SOMA, JAPAN — ASKED why he wants to move an old Japanese farmhouse across the globe, Harrelson Stanley had a simple answer. "I have to do it," said the 44-year-old woodworker, his fingertips poking through worn gloves after weeks of pounding and pulling the house apart. "It's what I'm meant to do."
Larry Ellison, chief executive of Oracle Corp., built a Japanese-style estate in Silicon Valley, complete with a teahouse he imported from Japan. But Stanley is no high-flying billionaire. And this is no delicate teahouse. Stanley and his wife, Sayuri, have four kids under age 18 and an annual income that averages $65,000. The farmhouse they are shipping to their home in Pepperell, Mass., from the rice paddies of northern Japan is a massive, 6,000-square-foot structure built in 1891 of hand-hewn logs.
"My wife sees the day-to-day financial reality and says, 'This is crazy,' " Stanley said.
Here in Japan, although an overwhelming majority prefer to buy or build a new home, admirers of the nation's centuries-old wooden farmhouses, or minka, are another story. The rustic homes epitomize the unadorned beauty that is the essence of Japanese artistry, reflecting their intimate bond with nature. Powerful posts and beams arch high overhead, supporting soaring roofs and spacious interiors that open to the garden.
Once a prominent feature of the Japanese countryside, minka have largely vanished since World War II, torn down or left to decompose as much of Japan's population flocked to jobs in the cities. Kunihiro Ando, the University of Tsukuba professor of architectural design who headed a nationwide survey, estimated that the number of these thatched-roof farmhouses had dwindled from about 5 million in the 1960s to about 140,000 in 2002, and the number has since fallen.
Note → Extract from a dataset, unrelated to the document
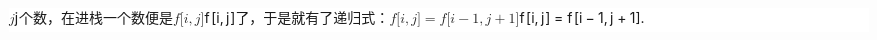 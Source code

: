 <span><span class="katex"><span class="katex-mathml"><math xmlns="http://www.w3.org/1998/Math/MathML"><semantics><mrow><mi>j</mi></mrow><annotation encoding="application/x-tex">j</annotation></semantics></math></span><span class="katex-html" aria-hidden="true"><span class="base"><span class="strut" style="height:0.85396em;vertical-align:-0.19444em;"></span><span class="mord mathnormal" style="margin-right:0.05724em;">j</span></span></span></span></span>个数，在进栈一个数便是<span><span class="katex"><span class="katex-mathml"><math xmlns="http://www.w3.org/1998/Math/MathML"><semantics><mrow><mi>f</mi><mo stretchy="false">[</mo><mi>i</mi><mo separator="true">,</mo><mi>j</mi><mo stretchy="false">]</mo></mrow><annotation encoding="application/x-tex">f[i,j]</annotation></semantics></math></span><span class="katex-html" aria-hidden="true"><span class="base"><span class="strut" style="height:1em;vertical-align:-0.25em;"></span><span class="mord mathnormal" style="margin-right:0.10764em;">f</span><span class="mopen">[</span><span class="mord mathnormal">i</span><span class="mpunct">,</span><span class="mspace" style="margin-right:0.16666666666666666em;"></span><span class="mord mathnormal" style="margin-right:0.05724em;">j</span><span class="mclose">]</span></span></span></span></span>了，于是就有了递归式：<span><span class="katex"><span class="katex-mathml"><math xmlns="http://www.w3.org/1998/Math/MathML"><semantics><mrow><mi>f</mi><mo stretchy="false">[</mo><mi>i</mi><mo separator="true">,</mo><mi>j</mi><mo stretchy="false">]</mo><mo>=</mo><mi>f</mi><mo stretchy="false">[</mo><mi>i</mi><mo>−</mo><mn>1</mn><mo separator="true">,</mo><mi>j</mi><mo>+</mo><mn>1</mn><mo stretchy="false">]</mo></mrow><annotation encoding="application/x-tex">f[i,j]=f[i-1,j+1]</annotation></semantics></math></span><span class="katex-html" aria-hidden="true"><span class="base"><span class="strut" style="height:1em;vertical-align:-0.25em;"></span><span class="mord mathnormal" style="margin-right:0.10764em;">f</span><span class="mopen">[</span><span class="mord mathnormal">i</span><span class="mpunct">,</span><span class="mspace" style="margin-right:0.16666666666666666em;"></span><span class="mord mathnormal" style="margin-right:0.05724em;">j</span><span class="mclose">]</span><span class="mspace" style="margin-right:0.2777777777777778em;"></span><span class="mrel">=</span><span class="mspace" style="margin-right:0.2777777777777778em;"></span></span><span class="base"><span class="strut" style="height:1em;vertical-align:-0.25em;"></span><span class="mord mathnormal" style="margin-right:0.10764em;">f</span><span class="mopen">[</span><span class="mord mathnormal">i</span><span class="mspace" style="margin-right:0.2222222222222222em;"></span><span class="mbin">−</span><span class="mspace" style="margin-right:0.2222222222222222em;"></span></span><span class="base"><span class="strut" style="height:0.85396em;vertical-align:-0.19444em;"></span><span class="mord">1</span><span class="mpunct">,</span><span class="mspace" style="margin-right:0.16666666666666666em;"></span><span class="mord mathnormal" style="margin-right:0.05724em;">j</span><span class="mspace" style="margin-right:0.2222222222222222em;"></span><span class="mbin">+</span><span class="mspace" style="margin-right:0.2222222222222222em;"></span></span><span class="base"><span class="strut" style="height:1em;vertical-align:-0.25em;"></span><span class="mord">1</span><span class="mclose">]</span></span></span></span></span>.</li>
But a quiet current of preservationists is working to save the few that are left, either in their original settings or transplanted elsewhere. Farmhouses that would otherwise be destroyed are being reincarnated as homes, restaurants and galleries. Several have been moved overseas.
DEVOTEES of these cultural relics often fall in love with their bold, free-form spirit. Though the best, straightest wood was reserved for the samurai class, farmers made the most of what was left.
"Japan's minka are like sculptures, works of art," said architect Yoshihiro Takishita, founder of the nonprofit Assn. for Preserving Old Japanese Farmhouses. "I have looked around the world but never found another place where curved trees are used as anchor beams."
The timber frames of minka are fastened with ingenious joints cut into the wood, rather than with metal nails and bolts. That means they can be pulled apart like three-dimensional puzzles and moved. The logs are then locked together again, to be linked by modern roofs and plaster walls, rather than the traditional thatch and clay.
Minka can be small, starting around 1,000 square feet, but they have vast roofs. Their rugged posts and beams hold the load, allowing for flexible layouts inside, with sliding partitions that can carve up the space or throw it open. An earthen-floored entryway and work space lead to a raised living and dining area centered on a sunken hearth. Together, they form a great hall open to the interlocking beams above. Smaller sleeping and guest rooms beyond it are hidden behind removable panels.
A revived minka combines the stature and serenity of the original with the comforts of modern life. A fourth dimension -- time -- shows in its adz-cut beams and the lacquer-like sheen of its sturdy pillars, left by generations of polishing cloths and the soot of hearth fires.
"The farmers found beauty in irregular materials, advantage in disadvantage," said Shigeru Matsushita, museum interpreter at Nihon Minka-en, where folk houses from across Japan are preserved in an outdoor park.
"They are the Picasso of Japanese architecture."
GROWING up in Massachusetts, Harrelson Stanley knew nothing of Japan and its crafts traditions until he started studying carpentry. "Then I got a Japanese chisel, and it just blew me away," he said. "I was hooked."
He moved to Japan in 1987 as an apprentice carpenter and has wanted a minka of his own ever since. But his decision to bring one from this town 150 miles north of Tokyo to Pepperell, outside Boston, involves more than personal satisfaction.
His goal is to spread the gospel of traditional Japanese craftsmanship. He hopes the farmhouse will serve as shelter and inspiration for Americans studying under master artisans from Japan, from potters to sword makers. Volunteers from both countries, from teens to retirees, have already stepped up to help, stripping the house to its skeleton.
Perched on top of the open timber frame, nimble Japanese carpenters swung heavy mallets, trying to coax its aged wooden joints to let go. A computer engineer from Chicago, red hair damp under his hard hat, swallowed his fear of heights to clamber up with a crowbar.